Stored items

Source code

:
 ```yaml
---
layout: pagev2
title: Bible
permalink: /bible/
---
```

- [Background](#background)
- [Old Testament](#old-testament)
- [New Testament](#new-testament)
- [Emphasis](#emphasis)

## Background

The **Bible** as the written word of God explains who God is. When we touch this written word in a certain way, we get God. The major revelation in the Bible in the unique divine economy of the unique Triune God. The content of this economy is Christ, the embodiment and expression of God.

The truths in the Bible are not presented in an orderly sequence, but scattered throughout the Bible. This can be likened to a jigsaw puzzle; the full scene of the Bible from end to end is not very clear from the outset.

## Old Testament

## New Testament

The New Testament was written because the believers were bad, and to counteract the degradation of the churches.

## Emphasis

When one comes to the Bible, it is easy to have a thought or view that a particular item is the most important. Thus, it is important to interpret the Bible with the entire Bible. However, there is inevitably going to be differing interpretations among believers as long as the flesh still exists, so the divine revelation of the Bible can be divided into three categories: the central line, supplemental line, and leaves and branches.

__Required work__. Copy out the lines above with "believers" in them.

__Solution for this problem__.
The New Testament was written because the believers were bad, and to counteract the degradation of the churches.
When one comes to the Bible, it is easy to have a thought or view that a particular item is the most important. Thus, it is important to interpret the Bible with the entire Bible. However, there is inevitably going to be differing interpretations among believers as long as the flesh still exists, so the divine revelation of the Bible can be divided into three categories: the central line, supplemental line, and leaves and branches.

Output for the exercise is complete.